Ricochet (V). Immediately downstream was the last big rapid of the run. This one is run down the left, it is a small, tight and congested channel. Scout before running. You will be bouncing off of rocks.
- Cyclops (IV+ to V-). The lead in was just below the previous drop and we just ran down the left and boofed right. That then led to the lip of this drop which we ran center down a rocky ramp before boofing left of center over a hole below. I have read at higher flows this hole is really bad.
Ledges (IV). Another quick ledge that had a log in it forced us to portage ("Beatdown Falls"). Downstream is one more ledge that we had to take a quick look at, we ran right moving left.
- Paddle out Starts (III to IV). The rapids then ease but there are still some junky class III and IV rapids in here to keep you on your toes. Also note that on the left in here A LOT of water disappears into a cave. Some of it comes back out a few hundred feet downriver. The entrance of the cave is big enough for a boat so be careful.
- Lake Paddle: You will come to a very large cut in the forest where power lines head up the hill to your left. The lake paddle starts around the corner.

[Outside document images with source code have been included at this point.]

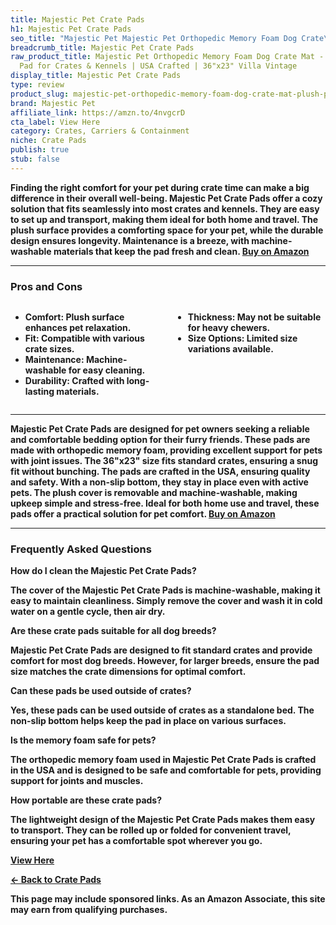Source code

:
 ```yaml
---
title: Majestic Pet Crate Pads
h1: Majestic Pet Crate Pads
seo_title: "Majestic Pet Majestic Pet Orthopedic Memory Foam Dog Crate\u2026"
breadcrumb_title: Majestic Pet Crate Pads
raw_product_title: Majestic Pet Orthopedic Memory Foam Dog Crate Mat - Plush Pet Bed
  Pad for Crates & Kennels | USA Crafted | 36"x23" Villa Vintage
display_title: Majestic Pet Crate Pads
type: review
product_slug: majestic-pet-orthopedic-memory-foam-dog-crate-mat-plush-pet-bed-pad-for-58606fb1
brand: Majestic Pet
affiliate_link: https://amzn.to/4nvgcrD
cta_label: View Here
category: Crates, Carriers & Containment
niche: Crate Pads
publish: true
stub: false
---
```


<div id="intro" class="full-width">
  <p><strong>Finding the right comfort for your pet during crate time can make a big difference in their overall well-being. Majestic Pet Crate Pads offer a cozy solution that fits seamlessly into most crates and kennels. They are easy to set up and transport, making them ideal for both home and travel. The plush surface provides a comforting space for your pet, while the durable design ensures longevity. Maintenance is a breeze, with machine-washable materials that keep the pad fresh and clean. <a href="https://amzn.to/4nvgcrD" rel="nofollow sponsored noopener" target="_blank"><strong>Buy on Amazon</strong></a></p>
</div>

<hr />
<h3 id="pros-cons">Pros and Cons</h3>
<div class="pc-grid" style="display:grid;grid-template-columns:1fr 1fr;gap:16px;">
  <ul>
    <li><strong>Comfort:</strong> Plush surface enhances pet relaxation.</li>
    <li><strong>Fit:</strong> Compatible with various crate sizes.</li>
    <li><strong>Maintenance:</strong> Machine-washable for easy cleaning.</li>
    <li><strong>Durability:</strong> Crafted with long-lasting materials.</li>
  </ul>
  <ul>
    <li><strong>Thickness:</strong> May not be suitable for heavy chewers.</li>
    <li><strong>Size Options:</strong> Limited size variations available.</li>
  </ul>
</div>
<hr />

<div class="full-width">
  <p>Majestic Pet Crate Pads are designed for pet owners seeking a reliable and comfortable bedding option for their furry friends. These pads are made with orthopedic memory foam, providing excellent support for pets with joint issues. The 36"x23" size fits standard crates, ensuring a snug fit without bunching. The pads are crafted in the USA, ensuring quality and safety. With a non-slip bottom, they stay in place even with active pets. The plush cover is removable and machine-washable, making upkeep simple and stress-free. Ideal for both home use and travel, these pads offer a practical solution for pet comfort. <a href="https://amzn.to/4nvgcrD" rel="nofollow sponsored noopener" target="_blank"><strong>Buy on Amazon</strong></a></p>
</div>

<hr />
<h3 id="faqs">Frequently Asked Questions</h3>

<p><strong>How do I clean the Majestic Pet Crate Pads?</strong></p>
<p>The cover of the Majestic Pet Crate Pads is machine-washable, making it easy to maintain cleanliness. Simply remove the cover and wash it in cold water on a gentle cycle, then air dry.</p>

<p><strong>Are these crate pads suitable for all dog breeds?</strong></p>
<p>Majestic Pet Crate Pads are designed to fit standard crates and provide comfort for most dog breeds. However, for larger breeds, ensure the pad size matches the crate dimensions for optimal comfort.</p>

<p><strong>Can these pads be used outside of crates?</strong></p>
<p>Yes, these pads can be used outside of crates as a standalone bed. The non-slip bottom helps keep the pad in place on various surfaces.</p>

<p><strong>Is the memory foam safe for pets?</strong></p>
<p>The orthopedic memory foam used in Majestic Pet Crate Pads is crafted in the USA and is designed to be safe and comfortable for pets, providing support for joints and muscles.</p>

<p><strong>How portable are these crate pads?</strong></p>
<p>The lightweight design of the Majestic Pet Crate Pads makes them easy to transport. They can be rolled up or folded for convenient travel, ensuring your pet has a comfortable spot wherever you go.</p>
<p><a class="btn" href="https://amzn.to/4nvgcrD" target="_blank" rel="nofollow sponsored noopener">View Here</a></p>
<p><a href="/roundups/crates-carriers-containment/crate-pads/">← Back to Crate Pads</a></p>
<aside class="disclosure">This page may include sponsored links. As an Amazon Associate, this site may earn from qualifying purchases.</aside>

Take-out: From Scottsboro Alabama, cross Guntersville Lake on AL-35. After crossing, immediately turn left onto AL-40 followed by another immediate left onto County Road 24. This is residential. After 1.7 miles there is a utility building, we parked here. I am not 100% certain that this is always acceptable… Otherwise you have to paddle the extra 1.7 miles to the boat ramp on the far (river left) side of the AL-35 bridge. There is a Boy Scout Camp that is further down the County Road but apparently some kayakers trashed it years ago and we are no longer allowed to use it as access. Too bad, it would save about a mile of lake paddling.
Put-in: Go back out to AL-40 and turn left. Climb up the ridge and follow this road for a total of 6.8 miles before turning left onto AL-71. After 2.2 miles you will cross the river, we parked on the left just past it.